### [YOUR OBJECTIVE]
Which lines below contain "specifying"? Copy every one of them.

──────── RECORDS TO PROCESS ────────

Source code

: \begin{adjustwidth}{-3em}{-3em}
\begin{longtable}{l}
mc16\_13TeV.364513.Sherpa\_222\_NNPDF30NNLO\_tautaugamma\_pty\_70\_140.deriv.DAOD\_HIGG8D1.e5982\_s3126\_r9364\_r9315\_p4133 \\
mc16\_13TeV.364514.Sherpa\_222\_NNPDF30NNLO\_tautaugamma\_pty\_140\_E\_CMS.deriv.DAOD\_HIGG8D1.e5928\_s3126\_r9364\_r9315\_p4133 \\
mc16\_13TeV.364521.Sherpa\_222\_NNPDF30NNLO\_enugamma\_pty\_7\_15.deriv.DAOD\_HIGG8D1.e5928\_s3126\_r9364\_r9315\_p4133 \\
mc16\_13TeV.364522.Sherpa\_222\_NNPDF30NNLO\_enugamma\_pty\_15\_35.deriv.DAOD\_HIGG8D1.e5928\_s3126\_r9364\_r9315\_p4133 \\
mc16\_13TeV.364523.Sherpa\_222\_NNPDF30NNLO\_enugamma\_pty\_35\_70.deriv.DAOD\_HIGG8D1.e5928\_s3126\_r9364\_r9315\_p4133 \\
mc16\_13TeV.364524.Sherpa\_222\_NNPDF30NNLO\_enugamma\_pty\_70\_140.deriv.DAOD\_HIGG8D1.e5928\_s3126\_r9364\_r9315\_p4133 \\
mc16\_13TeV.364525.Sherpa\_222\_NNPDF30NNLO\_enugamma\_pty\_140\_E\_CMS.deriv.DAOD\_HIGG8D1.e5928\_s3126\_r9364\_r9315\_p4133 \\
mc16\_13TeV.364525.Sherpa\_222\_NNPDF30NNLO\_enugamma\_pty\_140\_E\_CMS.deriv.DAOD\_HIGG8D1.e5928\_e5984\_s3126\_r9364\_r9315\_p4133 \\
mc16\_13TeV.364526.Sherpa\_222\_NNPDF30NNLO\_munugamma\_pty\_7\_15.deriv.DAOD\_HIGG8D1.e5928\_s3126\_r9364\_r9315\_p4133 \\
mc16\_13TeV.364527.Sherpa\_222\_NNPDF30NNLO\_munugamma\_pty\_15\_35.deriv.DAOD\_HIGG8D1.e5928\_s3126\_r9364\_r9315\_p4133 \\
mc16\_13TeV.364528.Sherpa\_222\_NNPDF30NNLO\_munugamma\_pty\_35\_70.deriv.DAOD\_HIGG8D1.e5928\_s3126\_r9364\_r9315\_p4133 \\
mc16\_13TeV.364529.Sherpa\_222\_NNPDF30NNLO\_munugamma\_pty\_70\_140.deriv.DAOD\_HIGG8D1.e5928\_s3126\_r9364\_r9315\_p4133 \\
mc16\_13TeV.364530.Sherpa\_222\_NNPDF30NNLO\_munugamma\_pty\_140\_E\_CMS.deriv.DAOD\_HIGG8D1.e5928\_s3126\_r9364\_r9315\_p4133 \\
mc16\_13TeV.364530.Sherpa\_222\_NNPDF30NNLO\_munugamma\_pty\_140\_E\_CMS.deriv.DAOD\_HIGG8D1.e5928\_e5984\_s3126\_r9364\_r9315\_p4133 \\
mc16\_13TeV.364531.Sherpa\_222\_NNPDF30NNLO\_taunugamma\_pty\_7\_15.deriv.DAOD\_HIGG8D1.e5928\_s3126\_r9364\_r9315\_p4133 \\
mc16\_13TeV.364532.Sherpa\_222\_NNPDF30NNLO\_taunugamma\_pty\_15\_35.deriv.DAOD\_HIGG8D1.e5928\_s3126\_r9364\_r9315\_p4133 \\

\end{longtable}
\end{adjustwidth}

────────
──────── RECORDS TO PROCESS ────────

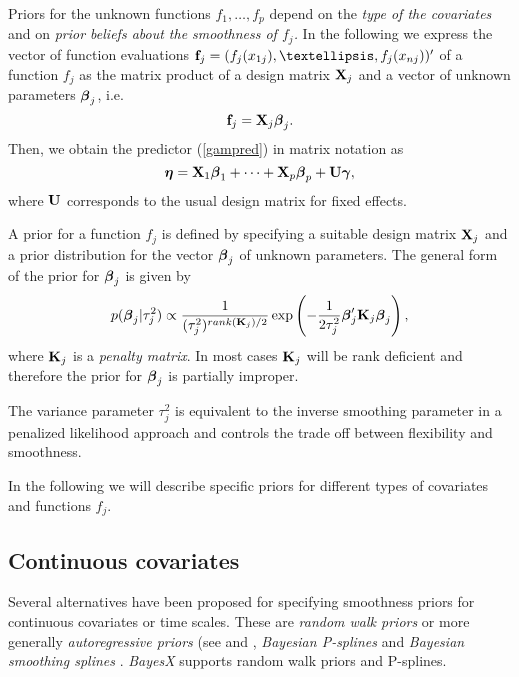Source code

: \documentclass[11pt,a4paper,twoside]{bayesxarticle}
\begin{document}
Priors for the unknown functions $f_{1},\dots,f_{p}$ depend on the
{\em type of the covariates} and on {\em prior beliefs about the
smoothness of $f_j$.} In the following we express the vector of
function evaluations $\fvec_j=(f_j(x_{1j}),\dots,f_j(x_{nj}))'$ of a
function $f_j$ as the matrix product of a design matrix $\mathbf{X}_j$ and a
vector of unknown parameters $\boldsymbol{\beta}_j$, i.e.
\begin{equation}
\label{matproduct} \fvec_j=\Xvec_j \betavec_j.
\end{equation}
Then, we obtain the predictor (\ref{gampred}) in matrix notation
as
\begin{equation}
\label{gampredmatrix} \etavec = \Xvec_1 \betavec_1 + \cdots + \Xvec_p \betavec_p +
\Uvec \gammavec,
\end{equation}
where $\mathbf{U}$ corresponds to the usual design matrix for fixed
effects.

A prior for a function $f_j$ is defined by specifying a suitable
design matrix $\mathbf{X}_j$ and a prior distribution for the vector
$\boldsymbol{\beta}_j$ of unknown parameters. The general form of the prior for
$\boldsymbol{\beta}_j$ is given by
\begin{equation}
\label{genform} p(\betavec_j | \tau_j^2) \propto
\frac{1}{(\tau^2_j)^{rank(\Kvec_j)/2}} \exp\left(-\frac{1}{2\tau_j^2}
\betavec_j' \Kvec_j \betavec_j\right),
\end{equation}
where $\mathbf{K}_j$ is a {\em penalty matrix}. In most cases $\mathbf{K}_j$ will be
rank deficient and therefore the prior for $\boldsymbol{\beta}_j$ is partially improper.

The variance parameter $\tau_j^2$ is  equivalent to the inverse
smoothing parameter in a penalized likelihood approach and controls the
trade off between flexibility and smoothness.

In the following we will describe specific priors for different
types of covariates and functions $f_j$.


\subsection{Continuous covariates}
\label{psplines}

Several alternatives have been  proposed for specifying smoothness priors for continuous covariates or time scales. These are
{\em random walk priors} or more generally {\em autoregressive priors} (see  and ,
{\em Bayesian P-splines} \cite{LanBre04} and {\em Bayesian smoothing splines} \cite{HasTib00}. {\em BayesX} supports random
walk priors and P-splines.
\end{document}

────────

### [EXERCISE SOLUTION]
A prior for a function $f_j$ is defined by specifying a suitable
Several alternatives have been  proposed for specifying smoothness priors for continuous covariates or time scales. These are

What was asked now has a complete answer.